William Dick
Biography – William Dick
William Dick was born in Glasgow in 1950. He studied at Glasgow School of Art,1971 -1972, Duncan of Jordanstone College of Art, Dundee 1972-1977 and Saint Martin’s School of Art London 1977-1978. He has exhibited internationally in solo and group exhibitions, and has been the recipient of numerous awards and bursaries: most notably from the Pollock-Krasner Foundation, the British Council, UNESCO – Aschberg Scholarship, Adolph and Esther Gottlieb Foundation Award and Pilar Juncosa Award. The development of his work has involved highly regarded artist residencies in the UK, USA, Russia, Hungary and the Middle East, amongst these: Crawford Arts Centre, St Andrews, Bemis Center, Omaha, Triangle Artists’ Workshop, New York and a fellowship at Yaddo Artists’ Residence, Saratoga Springs, New York, USA.
He has exhibited widely in solo and group exhibitions both in the institutional and commercial sectors.

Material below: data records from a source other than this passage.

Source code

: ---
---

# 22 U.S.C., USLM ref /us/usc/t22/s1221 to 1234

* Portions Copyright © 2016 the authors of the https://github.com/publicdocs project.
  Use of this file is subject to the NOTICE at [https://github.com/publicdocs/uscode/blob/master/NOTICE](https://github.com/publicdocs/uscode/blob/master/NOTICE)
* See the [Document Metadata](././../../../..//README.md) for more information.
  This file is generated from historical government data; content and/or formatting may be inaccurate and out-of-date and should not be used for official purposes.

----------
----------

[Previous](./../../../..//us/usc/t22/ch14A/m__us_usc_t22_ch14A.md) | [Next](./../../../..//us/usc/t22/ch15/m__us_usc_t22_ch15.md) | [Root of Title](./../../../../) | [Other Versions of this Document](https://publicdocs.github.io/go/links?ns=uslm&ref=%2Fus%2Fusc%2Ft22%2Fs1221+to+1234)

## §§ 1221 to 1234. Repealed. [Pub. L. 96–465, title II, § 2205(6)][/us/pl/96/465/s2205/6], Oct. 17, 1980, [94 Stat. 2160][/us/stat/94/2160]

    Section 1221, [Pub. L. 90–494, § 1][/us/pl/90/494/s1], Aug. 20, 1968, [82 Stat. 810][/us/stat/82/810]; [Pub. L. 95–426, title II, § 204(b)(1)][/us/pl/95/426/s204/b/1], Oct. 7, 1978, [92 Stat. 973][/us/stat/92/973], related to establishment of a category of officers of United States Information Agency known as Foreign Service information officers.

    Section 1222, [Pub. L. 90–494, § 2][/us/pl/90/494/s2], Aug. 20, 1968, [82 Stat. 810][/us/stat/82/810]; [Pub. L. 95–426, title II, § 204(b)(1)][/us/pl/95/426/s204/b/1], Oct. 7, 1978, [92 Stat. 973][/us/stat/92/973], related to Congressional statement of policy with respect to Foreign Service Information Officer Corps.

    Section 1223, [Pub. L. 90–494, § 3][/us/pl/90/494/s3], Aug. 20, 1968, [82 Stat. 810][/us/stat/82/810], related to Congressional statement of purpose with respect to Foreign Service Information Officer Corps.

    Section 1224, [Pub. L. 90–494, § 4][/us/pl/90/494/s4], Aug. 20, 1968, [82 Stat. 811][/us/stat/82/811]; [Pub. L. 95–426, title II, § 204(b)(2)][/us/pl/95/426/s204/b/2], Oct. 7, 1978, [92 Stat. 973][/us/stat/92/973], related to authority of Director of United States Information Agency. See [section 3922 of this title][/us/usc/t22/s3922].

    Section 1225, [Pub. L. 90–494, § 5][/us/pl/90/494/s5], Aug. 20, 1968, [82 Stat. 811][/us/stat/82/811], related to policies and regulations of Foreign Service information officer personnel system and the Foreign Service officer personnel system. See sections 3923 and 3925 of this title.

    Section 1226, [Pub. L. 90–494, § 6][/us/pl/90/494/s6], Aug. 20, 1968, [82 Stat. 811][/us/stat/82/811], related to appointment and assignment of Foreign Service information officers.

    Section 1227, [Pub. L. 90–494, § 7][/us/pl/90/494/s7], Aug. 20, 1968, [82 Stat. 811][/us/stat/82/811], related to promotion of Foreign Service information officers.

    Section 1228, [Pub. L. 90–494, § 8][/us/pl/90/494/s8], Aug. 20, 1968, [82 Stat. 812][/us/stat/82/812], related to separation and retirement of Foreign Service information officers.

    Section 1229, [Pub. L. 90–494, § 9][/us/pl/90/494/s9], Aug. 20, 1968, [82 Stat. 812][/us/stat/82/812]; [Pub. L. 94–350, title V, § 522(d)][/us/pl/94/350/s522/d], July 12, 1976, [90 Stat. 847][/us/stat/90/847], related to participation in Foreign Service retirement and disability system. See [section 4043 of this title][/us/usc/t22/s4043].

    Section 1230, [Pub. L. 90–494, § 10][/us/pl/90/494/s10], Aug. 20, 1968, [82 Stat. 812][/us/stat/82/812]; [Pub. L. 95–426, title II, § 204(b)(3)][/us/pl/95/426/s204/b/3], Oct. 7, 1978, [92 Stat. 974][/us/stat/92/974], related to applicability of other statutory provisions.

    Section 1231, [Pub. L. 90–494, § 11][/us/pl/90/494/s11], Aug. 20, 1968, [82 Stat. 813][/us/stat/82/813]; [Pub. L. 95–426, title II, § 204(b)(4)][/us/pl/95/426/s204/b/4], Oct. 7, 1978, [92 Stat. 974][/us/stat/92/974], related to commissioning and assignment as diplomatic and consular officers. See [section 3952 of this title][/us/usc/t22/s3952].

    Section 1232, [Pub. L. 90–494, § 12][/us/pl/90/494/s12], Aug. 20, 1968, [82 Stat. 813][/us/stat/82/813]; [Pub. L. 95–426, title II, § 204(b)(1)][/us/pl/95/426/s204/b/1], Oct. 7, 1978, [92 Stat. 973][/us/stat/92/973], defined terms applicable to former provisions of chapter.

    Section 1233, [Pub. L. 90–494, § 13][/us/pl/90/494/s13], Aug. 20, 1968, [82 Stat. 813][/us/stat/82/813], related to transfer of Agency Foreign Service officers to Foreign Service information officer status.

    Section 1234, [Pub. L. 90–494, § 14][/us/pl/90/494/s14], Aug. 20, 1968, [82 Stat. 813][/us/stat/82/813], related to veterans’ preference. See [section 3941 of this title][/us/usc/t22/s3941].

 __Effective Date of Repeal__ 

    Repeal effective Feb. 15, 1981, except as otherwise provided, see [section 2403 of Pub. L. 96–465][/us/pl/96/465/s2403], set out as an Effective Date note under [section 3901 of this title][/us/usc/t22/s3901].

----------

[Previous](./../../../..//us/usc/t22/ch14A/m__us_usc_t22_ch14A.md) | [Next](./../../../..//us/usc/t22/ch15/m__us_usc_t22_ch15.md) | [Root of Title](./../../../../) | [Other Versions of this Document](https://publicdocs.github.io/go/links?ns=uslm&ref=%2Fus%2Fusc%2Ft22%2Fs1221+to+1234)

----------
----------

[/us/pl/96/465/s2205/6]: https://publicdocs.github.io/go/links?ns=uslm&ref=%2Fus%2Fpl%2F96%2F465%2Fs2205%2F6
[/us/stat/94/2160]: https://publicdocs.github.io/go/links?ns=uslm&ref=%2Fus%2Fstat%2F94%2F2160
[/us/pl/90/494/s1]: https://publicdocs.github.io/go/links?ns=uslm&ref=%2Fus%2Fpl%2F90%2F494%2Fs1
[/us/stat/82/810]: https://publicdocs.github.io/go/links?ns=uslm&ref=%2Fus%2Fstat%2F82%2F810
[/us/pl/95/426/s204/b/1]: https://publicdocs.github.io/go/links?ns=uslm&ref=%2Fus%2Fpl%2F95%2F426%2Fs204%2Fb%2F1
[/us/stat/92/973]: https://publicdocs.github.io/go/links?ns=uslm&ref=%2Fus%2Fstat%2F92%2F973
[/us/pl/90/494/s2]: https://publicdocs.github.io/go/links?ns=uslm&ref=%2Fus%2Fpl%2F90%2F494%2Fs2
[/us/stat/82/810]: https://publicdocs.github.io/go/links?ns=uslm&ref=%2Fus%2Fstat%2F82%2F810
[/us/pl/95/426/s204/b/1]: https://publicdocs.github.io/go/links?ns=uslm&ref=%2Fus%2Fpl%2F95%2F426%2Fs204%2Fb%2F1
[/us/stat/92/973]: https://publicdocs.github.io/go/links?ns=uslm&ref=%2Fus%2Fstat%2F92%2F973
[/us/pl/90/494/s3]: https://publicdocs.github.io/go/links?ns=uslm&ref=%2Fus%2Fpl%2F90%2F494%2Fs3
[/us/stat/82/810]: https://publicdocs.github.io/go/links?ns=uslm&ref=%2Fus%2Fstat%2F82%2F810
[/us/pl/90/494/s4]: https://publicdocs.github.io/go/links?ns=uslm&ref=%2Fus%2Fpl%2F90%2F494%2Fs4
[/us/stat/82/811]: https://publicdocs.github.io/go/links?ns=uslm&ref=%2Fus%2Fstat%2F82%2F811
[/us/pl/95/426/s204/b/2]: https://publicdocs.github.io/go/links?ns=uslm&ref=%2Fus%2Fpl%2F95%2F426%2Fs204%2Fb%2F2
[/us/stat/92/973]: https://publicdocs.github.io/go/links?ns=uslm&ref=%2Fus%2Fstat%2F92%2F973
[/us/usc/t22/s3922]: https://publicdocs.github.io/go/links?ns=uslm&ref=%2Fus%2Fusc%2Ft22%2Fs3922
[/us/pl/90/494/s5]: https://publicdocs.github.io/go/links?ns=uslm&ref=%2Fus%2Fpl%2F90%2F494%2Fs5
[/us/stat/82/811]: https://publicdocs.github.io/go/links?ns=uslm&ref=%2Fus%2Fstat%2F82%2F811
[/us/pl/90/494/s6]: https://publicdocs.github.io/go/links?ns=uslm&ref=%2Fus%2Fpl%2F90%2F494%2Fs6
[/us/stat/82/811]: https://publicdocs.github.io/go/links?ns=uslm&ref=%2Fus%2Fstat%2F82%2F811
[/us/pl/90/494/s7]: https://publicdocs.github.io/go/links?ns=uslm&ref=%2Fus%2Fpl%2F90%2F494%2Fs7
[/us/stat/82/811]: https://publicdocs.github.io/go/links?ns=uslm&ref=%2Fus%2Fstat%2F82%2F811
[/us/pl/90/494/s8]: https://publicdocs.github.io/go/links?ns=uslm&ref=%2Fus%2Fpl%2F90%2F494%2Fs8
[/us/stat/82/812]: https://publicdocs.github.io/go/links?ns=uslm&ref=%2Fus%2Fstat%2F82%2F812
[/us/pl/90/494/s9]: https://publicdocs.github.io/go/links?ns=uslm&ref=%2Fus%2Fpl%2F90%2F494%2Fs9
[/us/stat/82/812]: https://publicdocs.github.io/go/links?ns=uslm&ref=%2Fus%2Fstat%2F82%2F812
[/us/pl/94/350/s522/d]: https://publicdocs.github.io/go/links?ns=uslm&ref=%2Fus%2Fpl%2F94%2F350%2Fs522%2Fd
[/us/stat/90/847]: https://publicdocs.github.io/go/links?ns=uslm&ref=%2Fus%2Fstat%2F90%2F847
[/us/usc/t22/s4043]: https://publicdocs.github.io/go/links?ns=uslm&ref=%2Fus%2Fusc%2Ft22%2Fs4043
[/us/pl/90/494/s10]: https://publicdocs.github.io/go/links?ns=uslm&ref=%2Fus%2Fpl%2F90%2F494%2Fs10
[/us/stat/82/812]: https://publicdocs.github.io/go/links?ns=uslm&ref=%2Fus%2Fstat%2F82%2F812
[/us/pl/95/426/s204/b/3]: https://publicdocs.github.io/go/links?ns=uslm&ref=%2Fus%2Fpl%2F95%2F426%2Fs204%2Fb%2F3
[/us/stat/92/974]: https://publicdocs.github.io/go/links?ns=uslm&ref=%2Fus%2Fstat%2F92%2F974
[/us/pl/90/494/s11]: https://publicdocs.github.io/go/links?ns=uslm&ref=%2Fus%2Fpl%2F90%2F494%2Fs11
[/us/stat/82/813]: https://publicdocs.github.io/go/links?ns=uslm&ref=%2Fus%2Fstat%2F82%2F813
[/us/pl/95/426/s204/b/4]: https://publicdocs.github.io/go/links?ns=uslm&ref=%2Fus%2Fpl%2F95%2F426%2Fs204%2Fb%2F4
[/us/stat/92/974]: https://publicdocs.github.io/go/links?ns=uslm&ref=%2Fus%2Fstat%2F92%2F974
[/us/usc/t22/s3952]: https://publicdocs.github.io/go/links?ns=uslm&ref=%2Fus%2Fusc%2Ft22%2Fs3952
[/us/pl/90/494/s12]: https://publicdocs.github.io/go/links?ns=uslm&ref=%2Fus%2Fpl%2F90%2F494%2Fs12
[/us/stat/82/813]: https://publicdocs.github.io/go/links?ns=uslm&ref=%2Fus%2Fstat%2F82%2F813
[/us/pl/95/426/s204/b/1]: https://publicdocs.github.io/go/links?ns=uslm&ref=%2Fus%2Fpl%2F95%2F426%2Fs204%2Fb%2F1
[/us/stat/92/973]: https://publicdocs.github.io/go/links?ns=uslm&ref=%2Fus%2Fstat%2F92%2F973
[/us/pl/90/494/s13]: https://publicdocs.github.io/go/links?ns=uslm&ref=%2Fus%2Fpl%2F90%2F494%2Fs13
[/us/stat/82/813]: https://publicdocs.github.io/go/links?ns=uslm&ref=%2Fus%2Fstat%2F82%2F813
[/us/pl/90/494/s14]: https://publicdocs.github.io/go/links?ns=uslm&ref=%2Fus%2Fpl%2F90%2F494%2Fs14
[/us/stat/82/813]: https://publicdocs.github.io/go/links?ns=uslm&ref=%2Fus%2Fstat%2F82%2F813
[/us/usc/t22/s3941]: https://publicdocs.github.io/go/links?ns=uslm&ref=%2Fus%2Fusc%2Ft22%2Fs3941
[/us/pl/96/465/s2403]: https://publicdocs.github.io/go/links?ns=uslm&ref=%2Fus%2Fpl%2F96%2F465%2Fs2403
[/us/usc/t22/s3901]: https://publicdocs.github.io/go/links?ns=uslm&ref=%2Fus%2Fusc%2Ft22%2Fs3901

Dick’s work is represented in public collections in the UK, USA and Europe.
Statement – William Dick
I am a painter who works with various media on canvas/ paper, and produce prints, which relate directly to these paintings. The scale of my work varies from Works on Canvas, Drawings and Prints, 250 x 250cms to 30 x 30cms, but I feel there is a continuity of theme and technique running through my work no matter the scale.
I have always accepted the notion that there are two distinct forms of abstract painting, namely geometric and organic, and given this, my work explores the questions that arise from exploring a minimalist structure in an expressively painterly way, to produce objects which embrace the purest language of painting. These works transcend the illustrative, treating drawing as a mark making process and by offering themselves as physical objects they, paradoxically, are able to create in the mind of the spectator an imaginary, ambiguous, atmospheric world that is wholly located in the abstract language of painting.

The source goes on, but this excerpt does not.